Dirinya pun mengingatkan agar MK tetap berlaku objektif dan bebas dari intervensi pihak manapun.
“MK harus memastikan kekuasaan kehakiman yang kredibel dan tidak terpengaruh oleh kepentingan apapun” pungkasnya.
Narasumber lainnya yakni Direktur Eksekutif Lingkar Madani menggambarkan jika dinasti politik menjadi tema yang membuat gejolak politik di tahun 1997-1998. Dan persoalan nepotisme jadi salah satu satu pemicu perlawanan rakyat disamping isu lain seperti korupsi dan kolusi.
Karena itu, Ray menilai gugatan batas usia Capres-Cawapres diduga merupakan upaya melanggengkan kekuasaan.
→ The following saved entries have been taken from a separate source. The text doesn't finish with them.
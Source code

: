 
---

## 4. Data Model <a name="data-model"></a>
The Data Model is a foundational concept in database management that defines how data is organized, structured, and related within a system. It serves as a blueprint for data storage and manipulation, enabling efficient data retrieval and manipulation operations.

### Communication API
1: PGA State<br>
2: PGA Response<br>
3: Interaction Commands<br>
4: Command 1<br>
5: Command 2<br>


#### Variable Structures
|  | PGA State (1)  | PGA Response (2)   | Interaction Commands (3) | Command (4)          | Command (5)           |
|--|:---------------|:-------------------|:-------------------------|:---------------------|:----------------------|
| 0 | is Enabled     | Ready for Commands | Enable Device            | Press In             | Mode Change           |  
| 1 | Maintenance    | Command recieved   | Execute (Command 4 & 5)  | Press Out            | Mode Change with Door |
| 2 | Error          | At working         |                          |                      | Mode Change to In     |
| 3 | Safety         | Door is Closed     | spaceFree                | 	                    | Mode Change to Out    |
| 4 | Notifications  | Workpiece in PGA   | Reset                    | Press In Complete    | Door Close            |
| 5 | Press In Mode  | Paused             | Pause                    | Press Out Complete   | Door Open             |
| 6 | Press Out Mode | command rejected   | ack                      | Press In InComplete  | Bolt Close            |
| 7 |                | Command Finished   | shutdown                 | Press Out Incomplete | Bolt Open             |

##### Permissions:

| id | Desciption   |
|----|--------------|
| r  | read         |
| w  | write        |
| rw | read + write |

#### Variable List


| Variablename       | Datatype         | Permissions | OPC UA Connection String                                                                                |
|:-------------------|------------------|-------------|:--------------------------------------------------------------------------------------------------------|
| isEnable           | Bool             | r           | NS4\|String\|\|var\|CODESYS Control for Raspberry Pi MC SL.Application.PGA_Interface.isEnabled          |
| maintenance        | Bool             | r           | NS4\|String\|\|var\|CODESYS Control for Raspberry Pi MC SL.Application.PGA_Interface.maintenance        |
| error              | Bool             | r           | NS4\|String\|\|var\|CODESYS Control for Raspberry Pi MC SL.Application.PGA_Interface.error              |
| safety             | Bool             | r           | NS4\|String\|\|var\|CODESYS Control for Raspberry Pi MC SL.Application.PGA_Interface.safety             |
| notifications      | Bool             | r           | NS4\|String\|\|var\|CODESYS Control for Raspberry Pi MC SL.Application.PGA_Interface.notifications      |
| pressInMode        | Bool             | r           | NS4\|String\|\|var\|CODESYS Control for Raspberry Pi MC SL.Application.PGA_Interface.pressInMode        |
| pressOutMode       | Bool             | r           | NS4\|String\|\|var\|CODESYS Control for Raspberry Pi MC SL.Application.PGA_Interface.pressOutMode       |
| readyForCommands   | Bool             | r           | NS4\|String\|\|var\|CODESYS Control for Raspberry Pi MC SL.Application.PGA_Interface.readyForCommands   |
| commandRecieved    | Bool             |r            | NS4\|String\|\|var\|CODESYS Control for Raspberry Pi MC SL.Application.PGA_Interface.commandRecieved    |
“Gugatan batas usia Capres-cawapres dapat diduga sebagai upaya menjaga kekuasaan di pemerintahan.” Jelasnya
Dirinya pun mendorong agar Bawaslu dievaluasi. Sebab, selama ini terkesan selalu menolak laporan dari pihak-pihak tertentu dengan berbagai dalih.
Kritik terhadap MK turut diutarakan Muhammad Isnur selaku Direktur Eksekutif YLBHI. Dirinya menilai Konflik kepentingan Ketua MK, Anwar Usman yang memiliki hubungan kekeluargaan dengan Presiden Joko Widodo menunjukkan rendahnya integritas Hakim MK
Sementara itu, Ketua Perhimpunan Bantuan Hukum dan HAM Indonesia (PHBI) Julius Ibranini menyampaikan hasil dari keputusan MK tidak pernah memperhatikan aspirasi publik.
Hal yang sama diutarakan Ketua Centra Initiative, DR. Al Araf bahwa keputusan MK saat ini banyak yang tidak konsisten.
"MK saat ini sudah mengalami degradasi karena banyaknya pelanggaran etik dan pidana yang dilakukan Hakim MK serta banyaknya putusan MK yang inkonsisten” jelasnya.